There is one span to output from the data below: the lines starting at the line with "Estruturas são agrupamento" and ending at the line with "### Uso de structs". Output it exactly, ends included, nothing more.

****

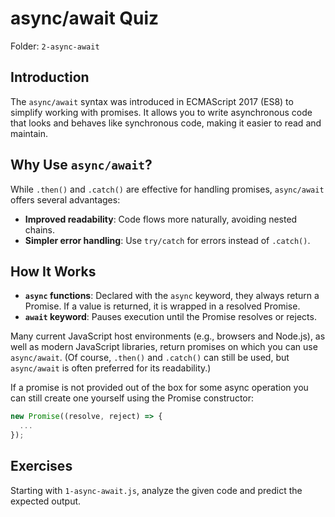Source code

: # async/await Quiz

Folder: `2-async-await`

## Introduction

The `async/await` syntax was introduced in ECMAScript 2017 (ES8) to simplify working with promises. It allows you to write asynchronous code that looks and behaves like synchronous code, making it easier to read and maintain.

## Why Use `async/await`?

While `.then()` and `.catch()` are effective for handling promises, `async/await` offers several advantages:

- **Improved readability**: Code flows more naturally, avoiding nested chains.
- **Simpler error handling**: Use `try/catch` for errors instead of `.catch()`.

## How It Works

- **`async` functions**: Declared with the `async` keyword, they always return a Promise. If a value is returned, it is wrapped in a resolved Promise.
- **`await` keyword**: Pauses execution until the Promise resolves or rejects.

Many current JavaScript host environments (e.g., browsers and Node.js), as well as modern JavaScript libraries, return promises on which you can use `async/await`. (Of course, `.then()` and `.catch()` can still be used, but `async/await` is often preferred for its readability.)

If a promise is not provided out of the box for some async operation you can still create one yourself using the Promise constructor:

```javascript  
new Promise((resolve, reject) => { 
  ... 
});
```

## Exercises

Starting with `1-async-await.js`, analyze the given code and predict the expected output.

****

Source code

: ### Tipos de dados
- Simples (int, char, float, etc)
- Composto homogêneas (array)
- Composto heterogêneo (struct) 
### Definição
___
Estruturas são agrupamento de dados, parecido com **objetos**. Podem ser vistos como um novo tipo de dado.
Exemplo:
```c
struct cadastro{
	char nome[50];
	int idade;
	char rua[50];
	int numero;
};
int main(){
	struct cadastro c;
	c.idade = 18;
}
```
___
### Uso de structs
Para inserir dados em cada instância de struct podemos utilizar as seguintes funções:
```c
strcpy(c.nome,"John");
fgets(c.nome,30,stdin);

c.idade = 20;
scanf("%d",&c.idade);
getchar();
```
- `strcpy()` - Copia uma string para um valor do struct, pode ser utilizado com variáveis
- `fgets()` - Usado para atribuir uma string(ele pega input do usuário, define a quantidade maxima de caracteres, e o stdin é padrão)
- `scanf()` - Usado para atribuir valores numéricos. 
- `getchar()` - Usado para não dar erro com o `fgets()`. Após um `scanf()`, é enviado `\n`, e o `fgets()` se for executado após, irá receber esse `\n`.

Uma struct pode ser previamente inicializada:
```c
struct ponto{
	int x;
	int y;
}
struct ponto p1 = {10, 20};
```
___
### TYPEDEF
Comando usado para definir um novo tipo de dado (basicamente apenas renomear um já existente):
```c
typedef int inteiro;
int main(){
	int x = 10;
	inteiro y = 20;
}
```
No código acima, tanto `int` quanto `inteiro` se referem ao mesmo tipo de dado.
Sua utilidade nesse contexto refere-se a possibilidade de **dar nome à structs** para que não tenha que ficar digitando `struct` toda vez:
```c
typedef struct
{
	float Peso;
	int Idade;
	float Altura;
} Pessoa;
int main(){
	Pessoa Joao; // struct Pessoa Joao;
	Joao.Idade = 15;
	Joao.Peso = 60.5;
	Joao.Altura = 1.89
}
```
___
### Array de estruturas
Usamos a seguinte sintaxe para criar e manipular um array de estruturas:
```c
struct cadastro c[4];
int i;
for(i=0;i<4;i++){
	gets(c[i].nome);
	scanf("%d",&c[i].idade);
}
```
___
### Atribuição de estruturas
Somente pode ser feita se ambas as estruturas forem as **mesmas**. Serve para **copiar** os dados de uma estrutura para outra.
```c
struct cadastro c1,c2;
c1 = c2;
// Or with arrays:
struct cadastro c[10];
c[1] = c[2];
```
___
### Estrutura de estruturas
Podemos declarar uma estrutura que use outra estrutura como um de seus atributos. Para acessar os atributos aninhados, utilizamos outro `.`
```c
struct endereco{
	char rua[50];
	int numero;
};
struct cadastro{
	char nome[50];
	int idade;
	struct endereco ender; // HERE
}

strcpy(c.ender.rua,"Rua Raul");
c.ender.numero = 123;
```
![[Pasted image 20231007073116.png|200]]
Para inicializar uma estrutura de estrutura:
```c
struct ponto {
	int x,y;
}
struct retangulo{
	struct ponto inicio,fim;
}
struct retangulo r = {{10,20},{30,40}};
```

****

### WORKED SOLUTION
Estruturas são agrupamento de dados, parecido com **objetos**. Podem ser vistos como um novo tipo de dado.
Exemplo:
```c
struct cadastro{
	char nome[50];
	int idade;
	char rua[50];
	int numero;
};
int main(){
	struct cadastro c;
	c.idade = 18;
}
```
___
### Uso de structs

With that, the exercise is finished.